The following was written by Priscilla Lumbreras, a high school science teacher and DoD STEM Ambassador. DoD STEM Ambassadors work with the Defense STEM Education Consortium (DSEC) to advance STEM outreach for students who are underrepresented in STEM and/or military connected. Lumbreras was selected by the Society for Science, a DSEC partner, as their DoD STEM ambassador for the 2021-2022 school year.

During the school-year shutdown of 2020, I was able to take advantage of shifting learning to an online platform. Many STEM-based institutions were suffering because of the shutdown and they had to shift their community outreach efforts to online platforms. My professional circle expanded as I came across opportunities to interact with professional scientists and engineers in many industries.

One very important interaction was with scientists and engineers from the Center for Hierarchical Materials Design (CHiMaD), a materials science consortium made up of top materials science engineers from SpaceX, NASA and Apple. Undeterred by being the only biology teacher in the group, I relied on the stubbornness that has been my driving force in this profession. I spent the rest of the summer processing what I had learned.

The result was a STEM lesson that not only eloquently combined state-mandated biology concepts with materials science concepts but also incorporated 3D printing, microprocessors and coding. I shared my lesson with several of the organizers and they were so impressed that they offered full funding for the project from beginning to end. Now I just had to convince 130 high school freshmen with many different ability levels to follow along with my plan.

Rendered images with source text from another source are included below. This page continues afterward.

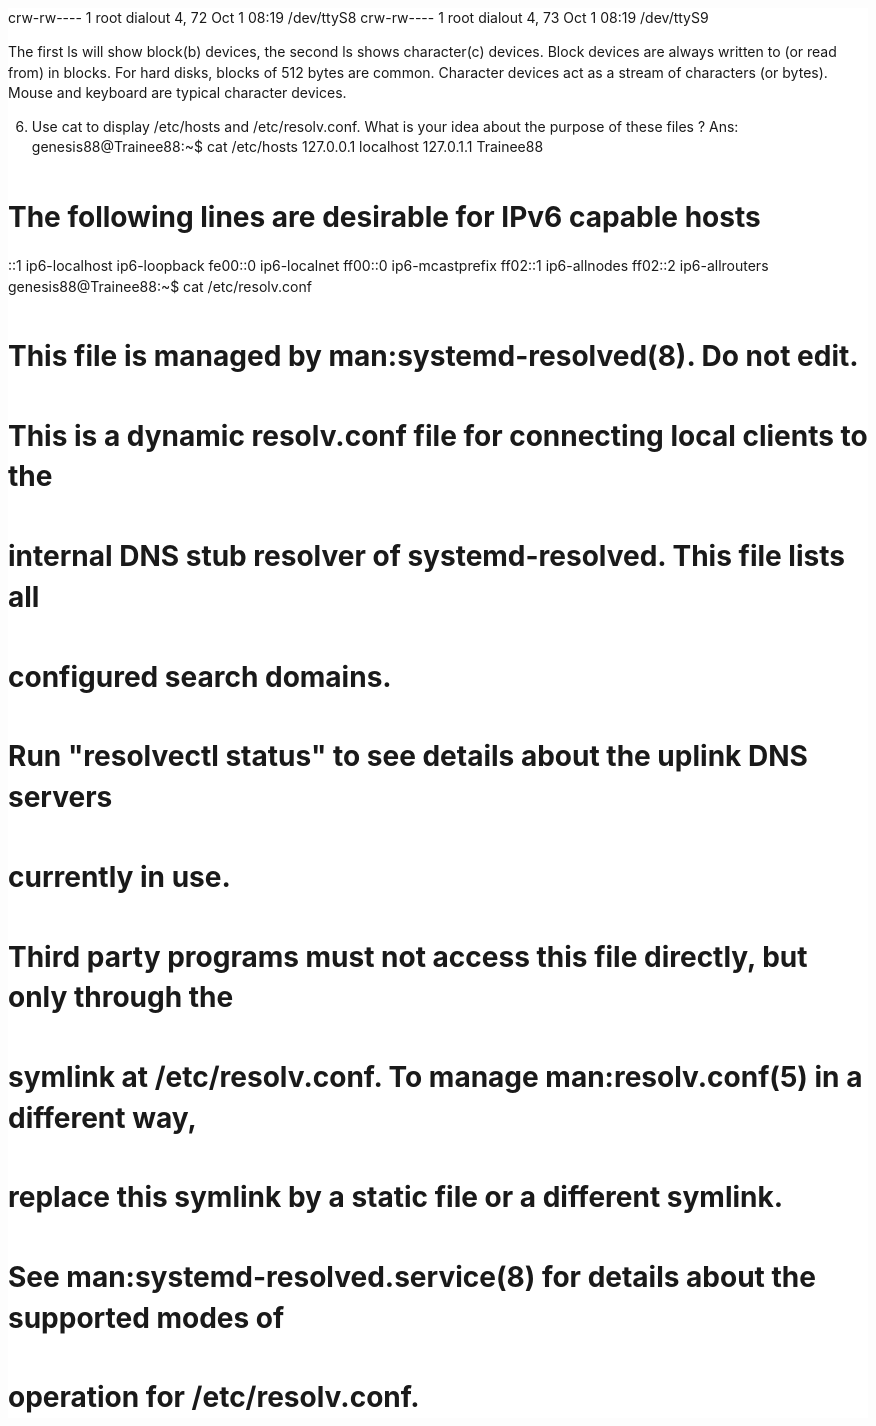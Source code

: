 crw-rw---- 1 root      dialout  4, 72 Oct  1 08:19 /dev/ttyS8
crw-rw---- 1 root      dialout  4, 73 Oct  1 08:19 /dev/ttyS9

The first ls will show block(b) devices, the second ls shows character(c) devices. Block devices are always written to (or read from) in blocks. For hard disks, blocks of 512 bytes are common. Character devices act as a stream of characters (or bytes). Mouse and keyboard are typical character devices.

6. Use cat to display /etc/hosts and /etc/resolv.conf. What is your idea about the purpose of these files ?
Ans: genesis88@Trainee88:~$ cat /etc/hosts
127.0.0.1	localhost
127.0.1.1	Trainee88

# The following lines are desirable for IPv6 capable hosts
::1     ip6-localhost ip6-loopback
fe00::0 ip6-localnet
ff00::0 ip6-mcastprefix
ff02::1 ip6-allnodes
ff02::2 ip6-allrouters
genesis88@Trainee88:~$ cat /etc/resolv.conf
# This file is managed by man:systemd-resolved(8). Do not edit.
#
# This is a dynamic resolv.conf file for connecting local clients to the
# internal DNS stub resolver of systemd-resolved. This file lists all
# configured search domains.
#
# Run "resolvectl status" to see details about the uplink DNS servers
# currently in use.
#
# Third party programs must not access this file directly, but only through the
# symlink at /etc/resolv.conf. To manage man:resolv.conf(5) in a different way,
# replace this symlink by a static file or a different symlink.
#
# See man:systemd-resolved.service(8) for details about the supported modes of
# operation for /etc/resolv.conf.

The lesson was multifaceted. My first goal was gaining buy-in from rambunctious ninth-graders. I pulled articles about football players with confirmed cases of chronic traumatic encephalopathy (CTE), a brain injury caused by continuous blows to the head, and laid them out for my students to discover on their lab tables as they arrived. It took a few seconds before their natural curiosity led them to read what was in front of them. Within two minutes every single student was clamoring for an explanation as to what we were doing that day. Rather than simply talking about our project, I shared that they were going to form teams of expert neuroscientists, materials engineers and software engineers to investigate and find the best head protection materials to mitigate the forces absorbed by the skull while playing sports.

To build the immense knowledge needed for this undertaking, I carefully delineated a very specific outline so that teams could discover the information in steps. First, teams learned about our nervous system and the delicate balancing act of maintaining homeostasis. Once the biological aspect had been examined, I introduced them to materials science concepts they needed to understand to start thinking about materials. I introduced physics by teaching them about Ashby diagrams, which demonstrate how various materials compare in terms of their densities and their abilities to absorb force. I then circled them back to the biological component where they built model brains and focused on how the different sections of the brain are compartmentalized for different bodily functions. Finally, I introduced the last piece by showing them how to build their own sensors and their own force-measuring machines using an Arduino microprocessor that they programmed by writing a few lines of code. At the end of each class, students complained that their brains hurt from so much thinking. I knew that the lesson was effective because I had to force them to stop working for cleanup at the end of each class and they left each day wearing huge smiles!

The last important aspect of this lesson was making it accessible to the students who need lesson scaffolds to be successful. This is especially important to me since over half of students in each of my classes fall into this category. Of equal importance is that these scaffolds are accessible to them as discreetly as possible. To accomplish this, I embedded speaker icons that linked to voice-overs for parts with heavy text. For complex reading passages, I reconstructed passages so that they had better readability and were easier to comprehend. To help guide them through the extensive research process, I embedded helpful links to help them narrow down the scope of their research. For the coding and engineering aspect, I embedded pre-written lines of code with explanations of the resulting commands so that students could simply string the commands together to get the desired result. To help in engineering the force-measuring machine, I provided color-coded schematics so that students could be successful by following pictures of the steps in the process.

The lesson was not created in one day, and shifting focus from a worksheet-centered classroom to an inquiry-based classroom did not happen overnight. Rather, it has taken years of learning and finding resources that I could creatively stitch together. The worksheet still has a place in my classroom, albeit a minor one. The first major step in making the switch is looking at the process of learning from a different viewpoint and realizing that the shift will happen one unit at a time.